Closed railway station in Portugal

The Vila Real railway station is a closed interface of the Corgo line, which used to serve the city of Vila Real, in Portugal. It was inaugurated on 12 May 1906, and closed on 25 March 2009.

==Description==
The station includes the passenger building, the railway track area and some technical support buildings, such as a covered warehouse, workshops and rolling stock depots. The passenger building has a rectangular plan made up of three bodies, arranged parallel and regularly to the line, the central one slightly higher and with two floors and the lateral ones with just one. Staggered volumes with differentiated roofs with hipped roofs on the central body and gable roofs on the sides, with ridges crowned by intersecting metal railings, painted green, and with raised chimneys on the central body and on the left side.

The façades are plastered and painted white, with a stonework base and another in curled cement, painted grey, the cornerstones are apilasted in split stonework, with frieze ends, painted grey and eaves on a very advanced wooden flap, made of green-painted wood on wooden beams, some with button ends. The façades are regularly divided by depressed lintel openings, with mouldings cut out on the outside and a protruding key, the windows with lower angles forming false right earrings and with ashlar sills, and, on the ground floor of the central body, with a round arch, with a protruding phytomorphic motif at the close, all with two-leaf frames and a flag.

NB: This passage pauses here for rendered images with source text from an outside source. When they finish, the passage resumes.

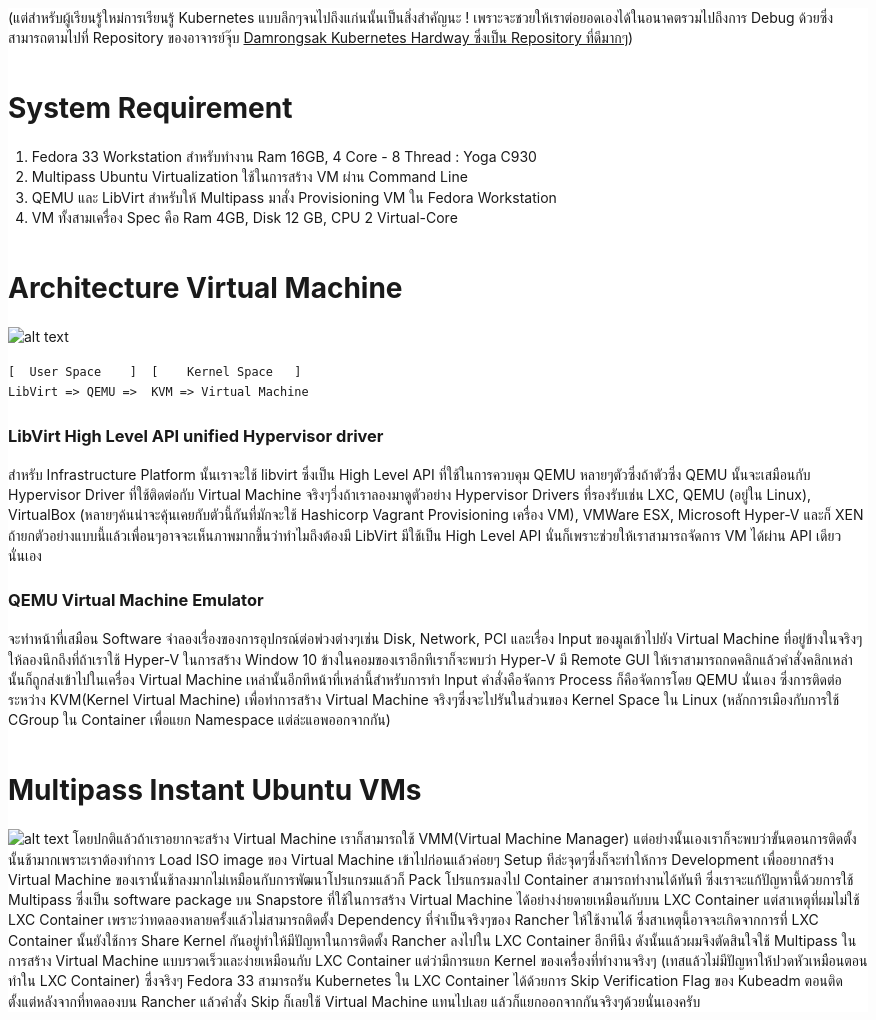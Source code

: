 (แต่สำหรับผู้เรียนรู้ใหม่การเรียนรู้ Kubernetes แบบลึกๆจนไปถึงแก่นนั้นเป็นสิ่งสำคัญนะ ! เพราะจะชวยให้เราต่อยอดเองได้ในอนาคตรวมไปถึงการ Debug ด้วยซึ่งสามารถตามไปที่ Repository ของอาจารย์จุ๊บ [Damrongsak Kubernetes Hardway ซึ่งเป็น Repository ที่ดีมากๆ](https://github.com/rdamrong/Kubernetes-The-Hard-Way-CentOS))

# System Requirement
1. Fedora 33 Workstation สำหรับทำงาน Ram 16GB, 4 Core - 8 Thread : Yoga C930 
2. Multipass Ubuntu Virtualization ใช้ในการสร้าง VM ผ่าน Command Line
3. QEMU และ LibVirt สำหรับให้ Multipass มาสั่ง Provisioning VM ใน Fedora Workstation
4. VM ทั้งสามเครื่อง Spec คือ Ram 4GB, Disk 12 GB, CPU 2 Virtual-Core 


# Architecture Virtual Machine
![alt text](images/libvirt-driver-arch.png "LibVirt Architecture")
```
[  User Space    ]  [    Kernel Space   ]
LibVirt => QEMU =>  KVM => Virtual Machine
```
### LibVirt High Level API unified Hypervisor driver
สำหรับ Infrastructure Platform นั้นเราจะใช้ libvirt ซึ่งเป็น High Level API ที่ใช้ในการควบคุม QEMU หลายๆตัวซึ่งถ้าตัวซึ่ง QEMU นั้นจะเสมือนกับ Hypervisor Driver ที่ใช้ติดต่อกับ Virtual Machine จริงๆวึ่งถ้าเราลองมาดูตัวอย่าง Hypervisor Drivers ที่รองรับเช่น LXC, QEMU (อยู่ใน Linux), VirtualBox (หลายๆค้นน่าจะคุ้นเคยกับตัวนี้กันที่มักจะใช้ Hashicorp Vagrant Provisioning เครื่อง VM), VMWare ESX, Microsoft Hyper-V และก็ XEN
ถ้ายกตัวอย่างแบบนี้แล้วเพื่อนๆอาจจะเห็นภาพมากขึ้นว่าทำไมถึงต้องมี LibVirt มีใช้เป็น High Level API นั่นก็เพราะช่วยให้เราสามารถจัดการ VM ได้ผ่าน API เดียวนั่นเอง


### QEMU Virtual Machine Emulator
จะทำหน้าที่เสมือน Software จำลองเรื่องของการอุปกรณ์ต่อพ่วงต่างๆเช่น Disk, Network, PCI และเรื่อง Input ของมูลเข้าไปยัง Virtual Machine ที่อยู่ข้างในจริงๆ ให้ลองนึกถึงที่ถ้าเราใช้ Hyper-V ในการสร้าง Window 10 ข้างในคอมของเราอีกทีเราก็จะพบว่า Hyper-V มี Remote GUI ให้เราสามารถกดคลิกแล้วคำสั่งคลิกเหล่านั้นก็ถูกส่งเข้าไปในเครื่อง Virtual Machine เหล่านั้นอีกทีหน้าที่เหล่านี้สำหรับการทำ Input คำสั่งคือจัดการ Process ก็คือจัดการโดย QEMU นั่นเอง ซึ่งการติดต่อระหว่าง  KVM(Kernel Virtual Machine) เพื่อทำการสร้าง Virtual Machine จริงๆซึ่งจะไปรันในส่วนของ Kernel Space ใน Linux (หลักการเมืองกับการใช้ CGroup ใน Container เพื่อแยก Namespace แต่ล่ะแอพออกจากกัน)

# Multipass Instant Ubuntu VMs
![alt text](images/mutipass.png)
โดยปกติแล้วถ้าเราอยากจะสร้าง Virtual Machine เราก็สามารถใช้ VMM(Virtual Machine Manager) แต่อย่างนั้นเองเราก็จะพบว่าขั้นตอนการติดตั้งนั้นช้ามากเพราะเราต้องทำการ Load ISO image ของ Virtual Machine เข้าไปก่อนแล้วค่อยๆ Setup ทีล่ะจุดๆซึ่งก็จะทำให้การ Development เพื่ออยากสร้าง Virtual Machine ของเรานั้นช้าลงมากไม่เหมือนกับการพัฒนาโปรแกรมแล้วก็ Pack โปรแกรมลงไป Container สามารถทำงานได้ทันที ซึ่งเราจะแก้ปัญหานี้ด้วยการใช้ Multipass ซึ่งเป็น software package บน Snapstore ที่ใช้ในการสร้าง Virtual Machine ได้อย่างง่ายดายเหมือนกับบน LXC Container แต่สาเหตุที่ผมไม่ใช้ LXC Container เพราะว่าทดลองหลายครั้งแล้วไม่สามารถติดตั้ง Dependency ที่จำเป็นจริงๆของ Rancher ให้ใช้งานได้ ซึ่งสาเหตุนี้อาจจะเกิดจากการที่ LXC Container นั้นยังใช้การ Share Kernel กันอยู่ทำให้มีปัญหาในการติดตั้ง Rancher ลงไปใน LXC Container อีกทีนึง ดังนั้นแล้วผมจึงตัดสินใจใช้ Multipass ในการสร้าง Virtual Machine แบบรวดเร็วและง่ายเหมือนกับ LXC Container แต่ว่ามีการแยก Kernel ของเครื่องที่ทำงานจริงๆ (เทสแล้วไม่มีปัญหาให้ปวดหัวเหมือนตอนทำใน LXC Container) ซึ่งจริงๆ Fedora 33 สามารถรัน Kubernetes ใน LXC Container ได้ด้วยการ Skip Verification Flag ของ Kubeadm ตอนติดตั้งแต่หลังจากที่ทดลองบน Rancher แล้วคำสั่ง Skip ก็เลยใช้ Virtual Machine แทนไปเลย แล้วก็แยกออกจากกันจริงๆด้วยนั่นเองครับ

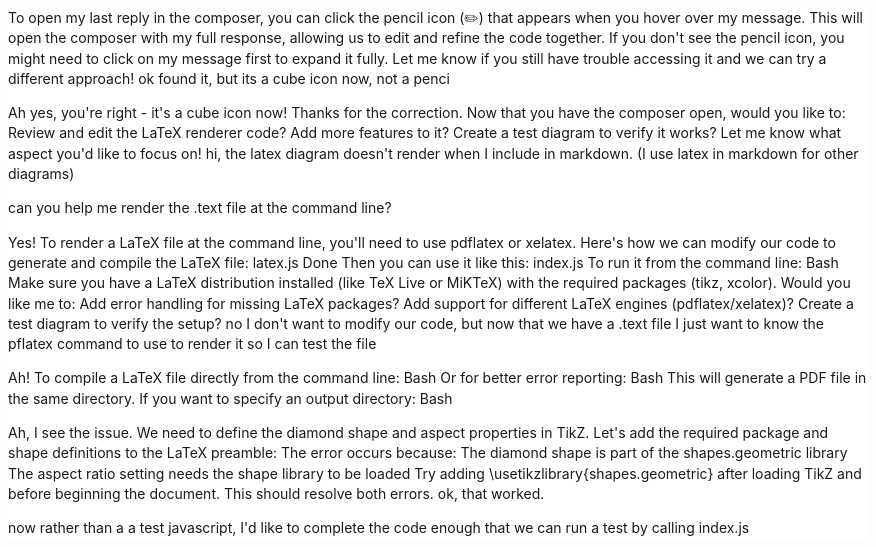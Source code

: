 To open my last reply in the composer, you can click the pencil icon (✏️) that appears when you hover over my message. This will open the composer with my full response, allowing us to edit and refine the code together.
If you don't see the pencil icon, you might need to click on my message first to expand it fully. Let me know if you still have trouble accessing it and we can try a different approach!
ok found it, but its a cube icon now, not a penci

Ah yes, you're right - it's a cube icon now! Thanks for the correction. Now that you have the composer open, would you like to:
Review and edit the LaTeX renderer code?
Add more features to it?
Create a test diagram to verify it works?
Let me know what aspect you'd like to focus on!
hi, the latex diagram doesn't render when I include in markdown. (I use latex in markdown for other diagrams)

can you help me render the .text file at the command line?

Yes! To render a LaTeX file at the command line, you'll need to use pdflatex or xelatex. Here's how we can modify our code to generate and compile the LaTeX file:
latex.js
Done
Then you can use it like this:
index.js
To run it from the command line:
Bash
Make sure you have a LaTeX distribution installed (like TeX Live or MiKTeX) with the required packages (tikz, xcolor).
Would you like me to:
Add error handling for missing LaTeX packages?
Add support for different LaTeX engines (pdflatex/xelatex)?
Create a test diagram to verify the setup?
no I don't want to modify our code, but now that we have a .text file I just want to know the pflatex command to use to render it so I can test the file

Ah! To compile a LaTeX file directly from the command line:
Bash
Or for better error reporting:
Bash
This will generate a PDF file in the same directory. If you want to specify an output directory:
Bash


Ah, I see the issue. We need to define the diamond shape and aspect properties in TikZ. Let's add the required package and shape definitions to the LaTeX preamble:
The error occurs because:
The diamond shape is part of the shapes.geometric library
The aspect ratio setting needs the shape library to be loaded
Try adding \usetikzlibrary{shapes.geometric} after loading TikZ and before beginning the document. This should resolve both errors.
ok, that worked.

now rather than a a test javascript, I'd like to complete the code enough that we can run a test by calling index.js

The main façade faces northwest, with the central body advanced, ending in an acute gable, with an ashlar frieze separating the floors, opening three doors on the first and three balcony windows on the second, with ashlar guards forming false balusters; above, there is a circular clock with an ashlar frame. A similar round-arched door is cut into the centre of the side body. Two doors and a central sill window are cut into the side bodies; an inscribed bronze plaque is affixed to the left side body. Symmetrical side façades, divided by two doors, surmounted by the painted inscription VILA REAL and the Refer sign; in the central body, there is a narrow, lintelled sill window on the second floor. The rear façade faces the railway line and is divided in the central body, on the first floor, by three doors and, on the second floor, by three windows identical to those on the main façade, but without a stone guard, and on the sides by another three doors; along the entire ground floor there is an advanced, slightly inclined metal paling, resting on six iron columns, with phytomorphic capitals and angles decorated with plant elements; next to the central doors there is an advanced clock, painted green.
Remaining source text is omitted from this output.